Тетка Олена тоже наклоняется к припечку и тоже надувает щеки кувшинчиком — еще сильнее, чем мать, потому что мать устала, а тетка нет.

Дуют, а огонь никак не загорается. Дымился-дымился и вдруг — пых. В хате сразу стало виднее, и от всего тени легли: и от лавки, и от меня, и от тетки с матерью. А окно — как ослепло. Будто его со двора кулем закрыли…

Дровишки горят, а тетка обрадовалась, схватила коптилку, поскорей зажгла и ставит на стол. И мы с матерью тоже обрадовались. Все повеселели, потому что тетке невтерпеж погадать, матери отдохнуть, а мне теперь не нужно бежать во второй раз к соседям за угольком.

— Так говоришь, соседка, сон плохой приснился? — спрашивает мать настороженно.

А я беру старый обгоревший ухват и ворошу им в печи: пусть поскорее разгорается, — есть уж больно хочется.

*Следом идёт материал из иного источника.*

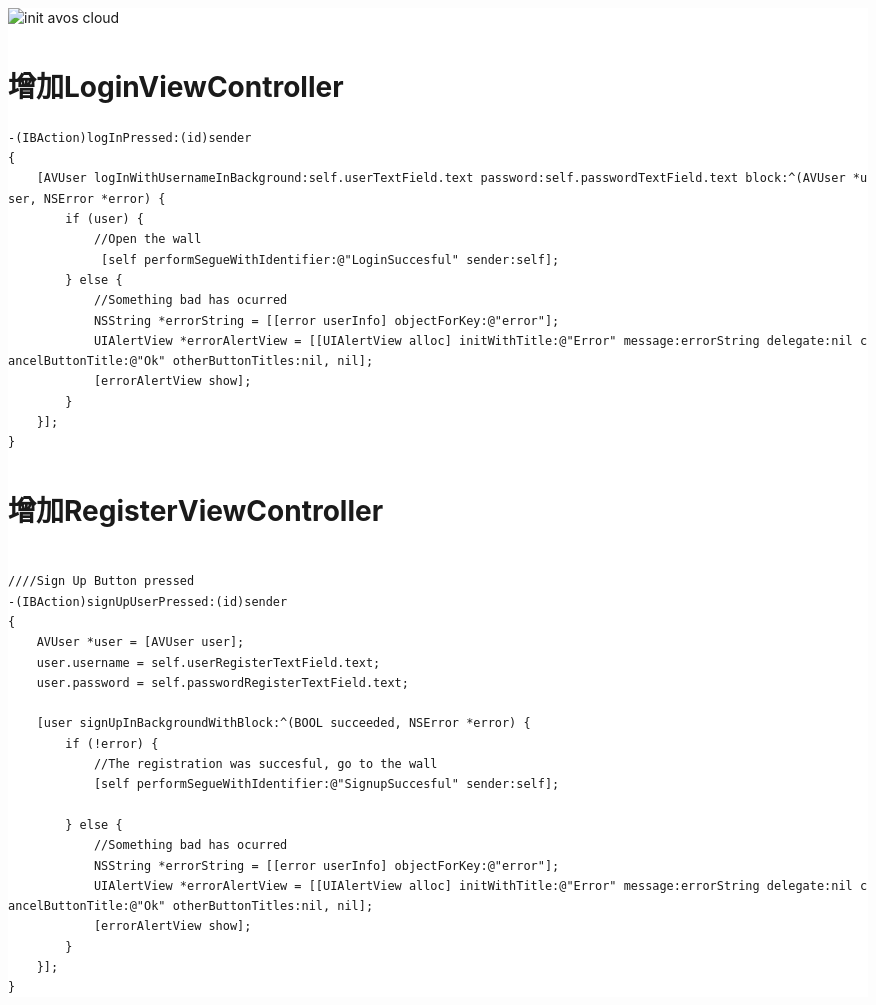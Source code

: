 
![init avos cloud](https://raw.github.com/avos/avoscloud-sdk/master/images/init-avos-cloud.png)


# 增加LoginViewController

```objc
-(IBAction)logInPressed:(id)sender
{
    [AVUser logInWithUsernameInBackground:self.userTextField.text password:self.passwordTextField.text block:^(AVUser *user, NSError *error) {
        if (user) {
            //Open the wall
             [self performSegueWithIdentifier:@"LoginSuccesful" sender:self];
        } else {
            //Something bad has ocurred
            NSString *errorString = [[error userInfo] objectForKey:@"error"];
            UIAlertView *errorAlertView = [[UIAlertView alloc] initWithTitle:@"Error" message:errorString delegate:nil cancelButtonTitle:@"Ok" otherButtonTitles:nil, nil];
            [errorAlertView show];
        }
    }];
}
```

# 增加RegisterViewController

```objc

////Sign Up Button pressed
-(IBAction)signUpUserPressed:(id)sender
{
    AVUser *user = [AVUser user];
    user.username = self.userRegisterTextField.text;
    user.password = self.passwordRegisterTextField.text;

    [user signUpInBackgroundWithBlock:^(BOOL succeeded, NSError *error) {
        if (!error) {
            //The registration was succesful, go to the wall
            [self performSegueWithIdentifier:@"SignupSuccesful" sender:self];

        } else {
            //Something bad has ocurred
            NSString *errorString = [[error userInfo] objectForKey:@"error"];
            UIAlertView *errorAlertView = [[UIAlertView alloc] initWithTitle:@"Error" message:errorString delegate:nil cancelButtonTitle:@"Ok" otherButtonTitles:nil, nil];
            [errorAlertView show];
        }
    }];
}
```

— Кто знает, как тебе и сказать. — вздыхает тетка. — Мне он прошлой ночью снился вроде бы и неплохо, а вечером приходила Горпина Степанивская — она ведь нам родня, — да и рассказывает: приснился ей Дмитро позавчера, это как раз под пятницу, и очень плохо: будто стоит, сердечный, по грудь в зеленой воде, без фуражки и в сорочке, вышитой красным, а на спине у него — льдина, тонкая и широкая, аж гнется… Стоит, смеется. А потом будто и заговорил: «Сними с меня, говорит, эту льдину, а то у меня спина стынет…» Так вот я и пришла к тебе, Одарочка, спросить: к чему бы этот сон?

— Это ничего… — тихо отзывается мать, наклоняясь к печи и глядя на огонь. — Другое дело, если б он приснился кому-нибудь из близких родичей. А Горпина ему кто? Сказано: десятая вода на киселе…

Тетка обрадовалась так, что порозовела даже. Или, может, это от пламени из печи? А у матери глаза печальные почему-то, и огонек в них трепещет — тоже невеселый.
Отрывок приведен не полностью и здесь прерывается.